• [WHAT TO DO]: What you produce should be an exact transcription of the data, minus any pictures.
►
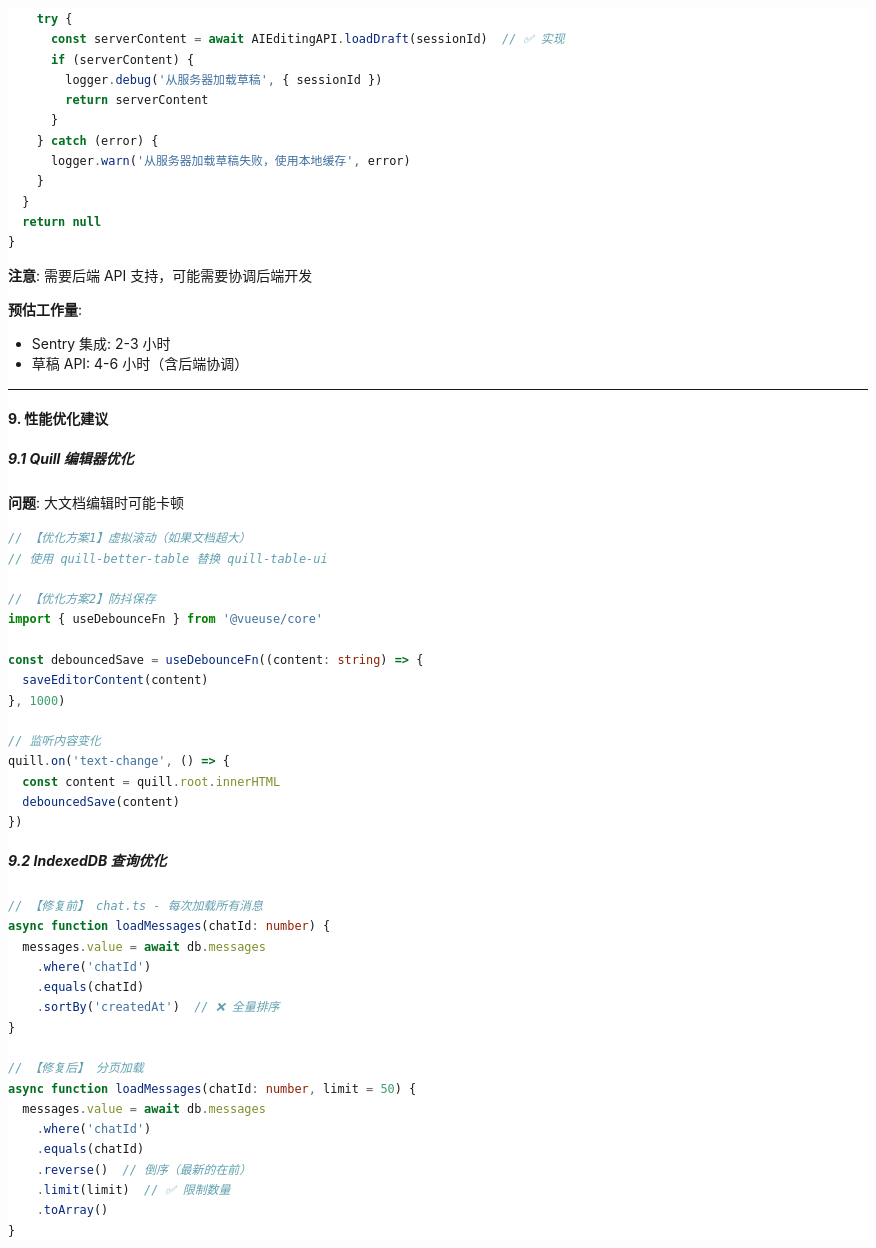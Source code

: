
 ```typescript
    try {
      const serverContent = await AIEditingAPI.loadDraft(sessionId)  // ✅ 实现
      if (serverContent) {
        logger.debug('从服务器加载草稿', { sessionId })
        return serverContent
      }
    } catch (error) {
      logger.warn('从服务器加载草稿失败，使用本地缓存', error)
    }
  }
  return null
}
```

**注意**: 需要后端 API 支持，可能需要协调后端开发

**预估工作量**:
- Sentry 集成: 2-3 小时
- 草稿 API: 4-6 小时（含后端协调）

---

#### 9. 性能优化建议

##### 9.1 Quill 编辑器优化

**问题**: 大文档编辑时可能卡顿

```typescript
// 【优化方案1】虚拟滚动（如果文档超大）
// 使用 quill-better-table 替换 quill-table-ui

// 【优化方案2】防抖保存
import { useDebounceFn } from '@vueuse/core'

const debouncedSave = useDebounceFn((content: string) => {
  saveEditorContent(content)
}, 1000)

// 监听内容变化
quill.on('text-change', () => {
  const content = quill.root.innerHTML
  debouncedSave(content)
})
```

##### 9.2 IndexedDB 查询优化

```typescript
// 【修复前】 chat.ts - 每次加载所有消息
async function loadMessages(chatId: number) {
  messages.value = await db.messages
    .where('chatId')
    .equals(chatId)
    .sortBy('createdAt')  // ❌ 全量排序
}

// 【修复后】 分页加载
async function loadMessages(chatId: number, limit = 50) {
  messages.value = await db.messages
    .where('chatId')
    .equals(chatId)
    .reverse()  // 倒序（最新的在前）
    .limit(limit)  // ✅ 限制数量
    .toArray()
}
```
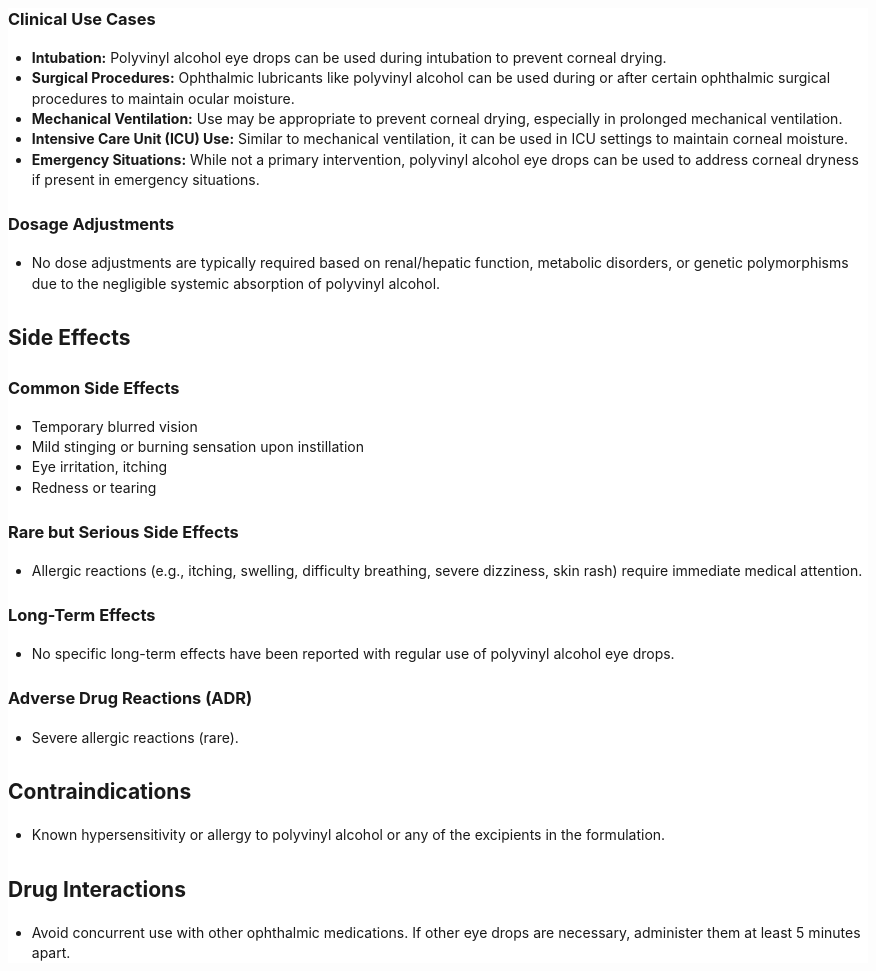 
### **Clinical Use Cases**

- **Intubation:** Polyvinyl alcohol eye drops can be used during intubation to prevent corneal drying.
- **Surgical Procedures:** Ophthalmic lubricants like polyvinyl alcohol can be used during or after certain ophthalmic surgical procedures to maintain ocular moisture.
- **Mechanical Ventilation:** Use may be appropriate to prevent corneal drying, especially in prolonged mechanical ventilation.
- **Intensive Care Unit (ICU) Use:**  Similar to mechanical ventilation, it can be used in ICU settings to maintain corneal moisture.
- **Emergency Situations:**  While not a primary intervention, polyvinyl alcohol eye drops can be used to address corneal dryness if present in emergency situations.

### **Dosage Adjustments**

- No dose adjustments are typically required based on renal/hepatic function, metabolic disorders, or genetic polymorphisms due to the negligible systemic absorption of polyvinyl alcohol.

## **Side Effects**


### **Common Side Effects**

- Temporary blurred vision
- Mild stinging or burning sensation upon instillation
- Eye irritation, itching
- Redness or tearing



### **Rare but Serious Side Effects**

- Allergic reactions (e.g., itching, swelling, difficulty breathing, severe dizziness, skin rash) require immediate medical attention.

### **Long-Term Effects**

- No specific long-term effects have been reported with regular use of polyvinyl alcohol eye drops.

### **Adverse Drug Reactions (ADR)**

-  Severe allergic reactions (rare).

## **Contraindications**

- Known hypersensitivity or allergy to polyvinyl alcohol or any of the excipients in the formulation.

## **Drug Interactions**

- Avoid concurrent use with other ophthalmic medications.  If other eye drops are necessary, administer them at least 5 minutes apart.
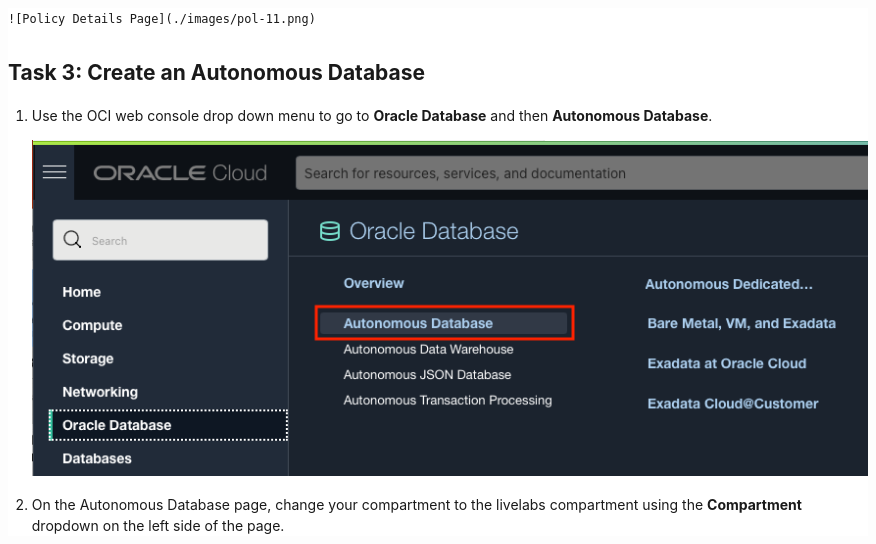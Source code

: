     ![Policy Details Page](./images/pol-11.png)

## Task 3: Create an Autonomous Database

1. Use the OCI web console drop down menu to go to **Oracle Database** and then **Autonomous Database**.

    ![ADB from the menu](./images/adb-1.png)

2. On the Autonomous Database page, change your compartment to the livelabs compartment using the **Compartment** dropdown on the left side of the page.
◄
• [WRITTEN SOLUTION]:
Source code

:
 ```typescript
    try {
      const serverContent = await AIEditingAPI.loadDraft(sessionId)  // ✅ 实现
      if (serverContent) {
        logger.debug('从服务器加载草稿', { sessionId })
        return serverContent
      }
    } catch (error) {
      logger.warn('从服务器加载草稿失败，使用本地缓存', error)
    }
  }
  return null
}
```

**注意**: 需要后端 API 支持，可能需要协调后端开发

**预估工作量**:
- Sentry 集成: 2-3 小时
- 草稿 API: 4-6 小时（含后端协调）

---

#### 9. 性能优化建议

##### 9.1 Quill 编辑器优化

**问题**: 大文档编辑时可能卡顿

```typescript
// 【优化方案1】虚拟滚动（如果文档超大）
// 使用 quill-better-table 替换 quill-table-ui

// 【优化方案2】防抖保存
import { useDebounceFn } from '@vueuse/core'

const debouncedSave = useDebounceFn((content: string) => {
  saveEditorContent(content)
}, 1000)

// 监听内容变化
quill.on('text-change', () => {
  const content = quill.root.innerHTML
  debouncedSave(content)
})
```

##### 9.2 IndexedDB 查询优化

```typescript
// 【修复前】 chat.ts - 每次加载所有消息
async function loadMessages(chatId: number) {
  messages.value = await db.messages
    .where('chatId')
    .equals(chatId)
    .sortBy('createdAt')  // ❌ 全量排序
}

// 【修复后】 分页加载
async function loadMessages(chatId: number, limit = 50) {
  messages.value = await db.messages
    .where('chatId')
    .equals(chatId)
    .reverse()  // 倒序（最新的在前）
    .limit(limit)  // ✅ 限制数量
    .toArray()
}
```
### **Clinical Use Cases**

- **Intubation:** Polyvinyl alcohol eye drops can be used during intubation to prevent corneal drying.
- **Surgical Procedures:** Ophthalmic lubricants like polyvinyl alcohol can be used during or after certain ophthalmic surgical procedures to maintain ocular moisture.
- **Mechanical Ventilation:** Use may be appropriate to prevent corneal drying, especially in prolonged mechanical ventilation.
- **Intensive Care Unit (ICU) Use:**  Similar to mechanical ventilation, it can be used in ICU settings to maintain corneal moisture.
- **Emergency Situations:**  While not a primary intervention, polyvinyl alcohol eye drops can be used to address corneal dryness if present in emergency situations.

### **Dosage Adjustments**

- No dose adjustments are typically required based on renal/hepatic function, metabolic disorders, or genetic polymorphisms due to the negligible systemic absorption of polyvinyl alcohol.

## **Side Effects**


### **Common Side Effects**

- Temporary blurred vision
- Mild stinging or burning sensation upon instillation
- Eye irritation, itching
- Redness or tearing



### **Rare but Serious Side Effects**

- Allergic reactions (e.g., itching, swelling, difficulty breathing, severe dizziness, skin rash) require immediate medical attention.

### **Long-Term Effects**

- No specific long-term effects have been reported with regular use of polyvinyl alcohol eye drops.

### **Adverse Drug Reactions (ADR)**

-  Severe allergic reactions (rare).

## **Contraindications**

- Known hypersensitivity or allergy to polyvinyl alcohol or any of the excipients in the formulation.

## **Drug Interactions**

- Avoid concurrent use with other ophthalmic medications.  If other eye drops are necessary, administer them at least 5 minutes apart.
Source code

:     ![Policy Details Page](./images/pol-11.png)

## Task 3: Create an Autonomous Database

1. Use the OCI web console drop down menu to go to **Oracle Database** and then **Autonomous Database**.

    ![ADB from the menu](./images/adb-1.png)

2. On the Autonomous Database page, change your compartment to the livelabs compartment using the **Compartment** dropdown on the left side of the page.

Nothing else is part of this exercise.